Hello
I used HTSeq-Count for counting the reads that overlap with introns and exon. I also need to count the reads that overlap with 5' or 3' splice sites not junctions. I want to count the reads that overlap 5 base pairs with intron and 5 base pairs with exon in 5' or 3' splice site. For example, if start site of my intron (5'ss) is nucleotide 20 on chromosome X, I want to count the reads that overlap from nucleotide 15 up to 24 (10 nucelotides length). I created a GTF file that have these coordinates X 16 24 5'SS, and I think what I should do is asking HTSeq-count to count 5'SS reads with minimum overlap of 10 nucleotides. However, HTSeq-count does not have option to set minimum overlapping bases. I started to use featureCount but it gives me unexpected results. When I set minimum overlap bases in featurecount to 11 or 12, that is bigger than 10 (length of 5'ss), it still reports overlapping reads. Is there a way to count the reads that overlap with few base pairs upstream and downstream of splice sites?

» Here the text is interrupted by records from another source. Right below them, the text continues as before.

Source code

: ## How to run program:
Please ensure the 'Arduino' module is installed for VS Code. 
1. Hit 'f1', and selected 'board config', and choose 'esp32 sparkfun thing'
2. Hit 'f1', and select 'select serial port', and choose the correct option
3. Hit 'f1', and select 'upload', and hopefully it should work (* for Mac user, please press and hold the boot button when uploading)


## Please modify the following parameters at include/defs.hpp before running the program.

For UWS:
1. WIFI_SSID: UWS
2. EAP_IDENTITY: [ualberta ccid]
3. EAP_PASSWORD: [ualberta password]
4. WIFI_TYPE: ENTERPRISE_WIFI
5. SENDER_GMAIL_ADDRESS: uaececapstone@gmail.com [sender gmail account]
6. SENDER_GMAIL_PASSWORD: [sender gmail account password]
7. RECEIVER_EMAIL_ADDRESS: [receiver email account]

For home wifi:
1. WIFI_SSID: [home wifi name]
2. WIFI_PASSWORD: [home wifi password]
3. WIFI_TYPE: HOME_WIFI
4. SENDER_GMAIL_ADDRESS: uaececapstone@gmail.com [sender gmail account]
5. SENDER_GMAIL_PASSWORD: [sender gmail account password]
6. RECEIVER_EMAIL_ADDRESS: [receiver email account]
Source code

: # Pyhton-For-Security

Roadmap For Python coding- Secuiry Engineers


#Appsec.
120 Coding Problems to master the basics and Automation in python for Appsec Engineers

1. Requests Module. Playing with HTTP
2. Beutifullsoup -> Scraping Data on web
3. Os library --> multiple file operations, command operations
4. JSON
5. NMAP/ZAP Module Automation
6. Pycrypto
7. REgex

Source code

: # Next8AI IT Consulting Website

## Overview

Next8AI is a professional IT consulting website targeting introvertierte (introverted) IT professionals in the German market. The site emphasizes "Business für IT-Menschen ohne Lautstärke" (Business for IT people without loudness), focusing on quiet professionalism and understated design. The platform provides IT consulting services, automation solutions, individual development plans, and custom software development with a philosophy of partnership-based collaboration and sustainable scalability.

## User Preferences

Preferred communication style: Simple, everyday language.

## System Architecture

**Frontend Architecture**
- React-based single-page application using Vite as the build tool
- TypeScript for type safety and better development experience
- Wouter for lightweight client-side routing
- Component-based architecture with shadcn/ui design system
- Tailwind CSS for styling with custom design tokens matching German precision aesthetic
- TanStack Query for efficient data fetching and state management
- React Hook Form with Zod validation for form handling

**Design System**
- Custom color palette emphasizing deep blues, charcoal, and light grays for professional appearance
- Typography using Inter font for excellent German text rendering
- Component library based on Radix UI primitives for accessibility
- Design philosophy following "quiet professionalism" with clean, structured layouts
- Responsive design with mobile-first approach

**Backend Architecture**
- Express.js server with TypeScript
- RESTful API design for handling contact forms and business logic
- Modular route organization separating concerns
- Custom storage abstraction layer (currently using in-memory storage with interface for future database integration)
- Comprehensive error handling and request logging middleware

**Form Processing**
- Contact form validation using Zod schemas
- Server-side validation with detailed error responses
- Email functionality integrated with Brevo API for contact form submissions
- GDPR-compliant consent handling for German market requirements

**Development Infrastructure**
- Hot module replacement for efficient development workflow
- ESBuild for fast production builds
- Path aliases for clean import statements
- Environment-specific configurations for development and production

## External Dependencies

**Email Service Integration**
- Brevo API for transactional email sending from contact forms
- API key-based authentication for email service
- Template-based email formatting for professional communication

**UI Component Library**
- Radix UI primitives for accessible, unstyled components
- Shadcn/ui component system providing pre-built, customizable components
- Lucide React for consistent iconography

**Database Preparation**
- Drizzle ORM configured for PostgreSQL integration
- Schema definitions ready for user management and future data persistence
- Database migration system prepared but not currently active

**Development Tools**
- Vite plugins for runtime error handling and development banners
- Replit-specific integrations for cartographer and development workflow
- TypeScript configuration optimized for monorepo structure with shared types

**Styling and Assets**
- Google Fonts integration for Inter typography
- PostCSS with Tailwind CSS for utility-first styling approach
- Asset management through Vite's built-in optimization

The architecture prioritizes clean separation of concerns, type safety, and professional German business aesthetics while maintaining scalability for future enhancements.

This is probably one of those cases where
bedtools intersect
is more useful. I think it has a convenient option for minimum amount of overlap.Thank you Devon, bedtools intersect -wo returns the number of overlapping bases between reads and features. My data is paired end and featureCount/HTSeq-Count has option to deal with paired-end reads and count read pairs only once for a given feature. However, bedtools intersect -wo will count paired end reads twice for 5'ss and 3'ss. In this case I can not compare read coverage that I did get for exons, introns and junctions (from featureCount) with 5'ss and 3'ss.. I am studying splicing and I need to know read coverage over 5'ss and 3'ss for some of my analysis.
You might have to write something to meet your exact needs. A combination of pysam and pybedtools might make things a bit simpler.
Thanks Devon,
I found what I was doing wrong. I should set featureCount to deal with my paired-end data as single-end data. In this case, featureCount finds single reads that have 10bp overlap with my coordinates.
This might be useful for those who might have the same question.